Exercise goal:
Go through the entries below and work out how many lines include "renovate". Answer with the number only.

Provided records:
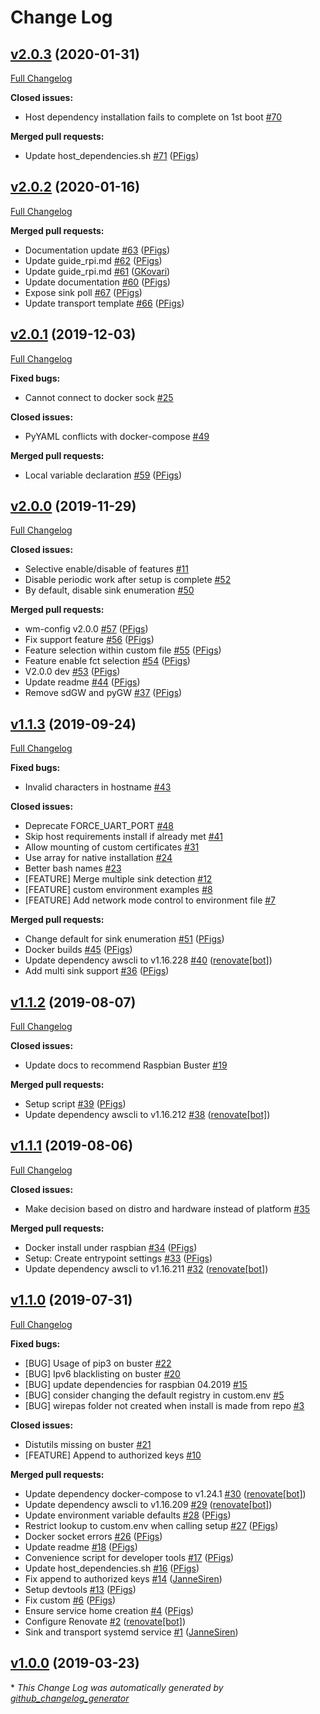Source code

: # Change Log

## [v2.0.3](https://github.com/wirepas/wm-config/tree/v2.0.3) (2020-01-31)
[Full Changelog](https://github.com/wirepas/wm-config/compare/v2.0.2...v2.0.3)

**Closed issues:**

- Host dependency installation fails to complete on 1st boot [\#70](https://github.com/wirepas/wm-config/issues/70)

**Merged pull requests:**

- Update host\_dependencies.sh [\#71](https://github.com/wirepas/wm-config/pull/71) ([PFigs](https://github.com/PFigs))

## [v2.0.2](https://github.com/wirepas/wm-config/tree/v2.0.2) (2020-01-16)
[Full Changelog](https://github.com/wirepas/wm-config/compare/v2.0.1...v2.0.2)

**Merged pull requests:**

- Documentation update [\#63](https://github.com/wirepas/wm-config/pull/63) ([PFigs](https://github.com/PFigs))
- Update guide\_rpi.md [\#62](https://github.com/wirepas/wm-config/pull/62) ([PFigs](https://github.com/PFigs))
- Update guide\_rpi.md [\#61](https://github.com/wirepas/wm-config/pull/61) ([GKovari](https://github.com/GKovari))
- Update documentation [\#60](https://github.com/wirepas/wm-config/pull/60) ([PFigs](https://github.com/PFigs))
- Expose sink poll [\#67](https://github.com/wirepas/wm-config/pull/67) ([PFigs](https://github.com/PFigs))
- Update transport template [\#66](https://github.com/wirepas/wm-config/pull/66) ([PFigs](https://github.com/PFigs))

## [v2.0.1](https://github.com/wirepas/wm-config/tree/v2.0.1) (2019-12-03)
[Full Changelog](https://github.com/wirepas/wm-config/compare/v2.0.0...v2.0.1)

**Fixed bugs:**

- Cannot connect to docker sock [\#25](https://github.com/wirepas/wm-config/issues/25)

**Closed issues:**

- PyYAML conflicts with docker-compose [\#49](https://github.com/wirepas/wm-config/issues/49)

**Merged pull requests:**

- Local variable declaration [\#59](https://github.com/wirepas/wm-config/pull/59) ([PFigs](https://github.com/PFigs))

## [v2.0.0](https://github.com/wirepas/wm-config/tree/v2.0.0) (2019-11-29)
[Full Changelog](https://github.com/wirepas/wm-config/compare/v1.1.3...v2.0.0)

**Closed issues:**

- Selective enable/disable of features [\#11](https://github.com/wirepas/wm-config/issues/11)
- Disable periodic work after setup is complete [\#52](https://github.com/wirepas/wm-config/issues/52)
- By default, disable sink enumeration  [\#50](https://github.com/wirepas/wm-config/issues/50)

**Merged pull requests:**

- wm-config v2.0.0 [\#57](https://github.com/wirepas/wm-config/pull/57) ([PFigs](https://github.com/PFigs))
- Fix support feature [\#56](https://github.com/wirepas/wm-config/pull/56) ([PFigs](https://github.com/PFigs))
- Feature selection within custom file [\#55](https://github.com/wirepas/wm-config/pull/55) ([PFigs](https://github.com/PFigs))
- Feature enable fct selection [\#54](https://github.com/wirepas/wm-config/pull/54) ([PFigs](https://github.com/PFigs))
- V2.0.0 dev [\#53](https://github.com/wirepas/wm-config/pull/53) ([PFigs](https://github.com/PFigs))
- Update readme [\#44](https://github.com/wirepas/wm-config/pull/44) ([PFigs](https://github.com/PFigs))
- Remove sdGW and pyGW [\#37](https://github.com/wirepas/wm-config/pull/37) ([PFigs](https://github.com/PFigs))

## [v1.1.3](https://github.com/wirepas/wm-config/tree/v1.1.3) (2019-09-24)
[Full Changelog](https://github.com/wirepas/wm-config/compare/v1.1.2...v1.1.3)

**Fixed bugs:**

- Invalid characters in hostname [\#43](https://github.com/wirepas/wm-config/issues/43)

**Closed issues:**

- Deprecate FORCE\_UART\_PORT [\#48](https://github.com/wirepas/wm-config/issues/48)
- Skip host requirements install if already met [\#41](https://github.com/wirepas/wm-config/issues/41)
- Allow mounting of custom certificates [\#31](https://github.com/wirepas/wm-config/issues/31)
- Use array for native installation [\#24](https://github.com/wirepas/wm-config/issues/24)
- Better bash names [\#23](https://github.com/wirepas/wm-config/issues/23)
- \[FEATURE\] Merge multiple sink detection [\#12](https://github.com/wirepas/wm-config/issues/12)
- \[FEATURE\] custom environment examples [\#8](https://github.com/wirepas/wm-config/issues/8)
- \[FEATURE\] Add network mode control to environment file [\#7](https://github.com/wirepas/wm-config/issues/7)

**Merged pull requests:**

- Change default for sink enumeration [\#51](https://github.com/wirepas/wm-config/pull/51) ([PFigs](https://github.com/PFigs))
- Docker builds [\#45](https://github.com/wirepas/wm-config/pull/45) ([PFigs](https://github.com/PFigs))
- Update dependency awscli to v1.16.228 [\#40](https://github.com/wirepas/wm-config/pull/40) ([renovate[bot]](https://github.com/apps/renovate))
- Add multi sink support [\#36](https://github.com/wirepas/wm-config/pull/36) ([PFigs](https://github.com/PFigs))

## [v1.1.2](https://github.com/wirepas/wm-config/tree/v1.1.2) (2019-08-07)
[Full Changelog](https://github.com/wirepas/wm-config/compare/v1.1.1...v1.1.2)

**Closed issues:**

- Update docs to recommend Raspbian Buster  [\#19](https://github.com/wirepas/wm-config/issues/19)

**Merged pull requests:**

- Setup script [\#39](https://github.com/wirepas/wm-config/pull/39) ([PFigs](https://github.com/PFigs))
- Update dependency awscli to v1.16.212 [\#38](https://github.com/wirepas/wm-config/pull/38) ([renovate[bot]](https://github.com/apps/renovate))

## [v1.1.1](https://github.com/wirepas/wm-config/tree/v1.1.1) (2019-08-06)
[Full Changelog](https://github.com/wirepas/wm-config/compare/v1.1.0...v1.1.1)

**Closed issues:**

- Make decision based on distro and hardware instead of platform [\#35](https://github.com/wirepas/wm-config/issues/35)

**Merged pull requests:**

- Docker install under raspbian [\#34](https://github.com/wirepas/wm-config/pull/34) ([PFigs](https://github.com/PFigs))
- Setup: Create entrypoint settings [\#33](https://github.com/wirepas/wm-config/pull/33) ([PFigs](https://github.com/PFigs))
- Update dependency awscli to v1.16.211 [\#32](https://github.com/wirepas/wm-config/pull/32) ([renovate[bot]](https://github.com/apps/renovate))

## [v1.1.0](https://github.com/wirepas/wm-config/tree/v1.1.0) (2019-07-31)
[Full Changelog](https://github.com/wirepas/wm-config/compare/v1.0.0...v1.1.0)

**Fixed bugs:**

- \[BUG\] Usage of pip3 on buster [\#22](https://github.com/wirepas/wm-config/issues/22)
- \[BUG\] Ipv6 blacklisting on buster [\#20](https://github.com/wirepas/wm-config/issues/20)
- \[BUG\] update dependencies for raspbian 04.2019 [\#15](https://github.com/wirepas/wm-config/issues/15)
- \[BUG\] consider changing the default registry in custom.env [\#5](https://github.com/wirepas/wm-config/issues/5)
- \[BUG\] wirepas folder not created when install is made from repo [\#3](https://github.com/wirepas/wm-config/issues/3)

**Closed issues:**

- Distutils missing on buster [\#21](https://github.com/wirepas/wm-config/issues/21)
- \[FEATURE\] Append to authorized keys [\#10](https://github.com/wirepas/wm-config/issues/10)

**Merged pull requests:**

- Update dependency docker-compose to v1.24.1 [\#30](https://github.com/wirepas/wm-config/pull/30) ([renovate[bot]](https://github.com/apps/renovate))
- Update dependency awscli to v1.16.209 [\#29](https://github.com/wirepas/wm-config/pull/29) ([renovate[bot]](https://github.com/apps/renovate))
- Update environment variable defaults [\#28](https://github.com/wirepas/wm-config/pull/28) ([PFigs](https://github.com/PFigs))
- Restrict lookup to custom.env when calling setup [\#27](https://github.com/wirepas/wm-config/pull/27) ([PFigs](https://github.com/PFigs))
- Docker socket errors [\#26](https://github.com/wirepas/wm-config/pull/26) ([PFigs](https://github.com/PFigs))
- Update readme [\#18](https://github.com/wirepas/wm-config/pull/18) ([PFigs](https://github.com/PFigs))
- Convenience script for developer tools [\#17](https://github.com/wirepas/wm-config/pull/17) ([PFigs](https://github.com/PFigs))
- Update host\_dependencies.sh [\#16](https://github.com/wirepas/wm-config/pull/16) ([PFigs](https://github.com/PFigs))
- Fix append to authorized keys [\#14](https://github.com/wirepas/wm-config/pull/14) ([JanneSiren](https://github.com/JanneSiren))
- Setup devtools [\#13](https://github.com/wirepas/wm-config/pull/13) ([PFigs](https://github.com/PFigs))
- Fix custom [\#6](https://github.com/wirepas/wm-config/pull/6) ([PFigs](https://github.com/PFigs))
- Ensure service home creation [\#4](https://github.com/wirepas/wm-config/pull/4) ([PFigs](https://github.com/PFigs))
- Configure Renovate [\#2](https://github.com/wirepas/wm-config/pull/2) ([renovate[bot]](https://github.com/apps/renovate))
- Sink and transport systemd service [\#1](https://github.com/wirepas/wm-config/pull/1) ([JanneSiren](https://github.com/JanneSiren))

## [v1.0.0](https://github.com/wirepas/wm-config/tree/v1.0.0) (2019-03-23)


\* *This Change Log was automatically generated by [github_changelog_generator](https://github.com/skywinder/Github-Changelog-Generator)*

Solution to this task:
6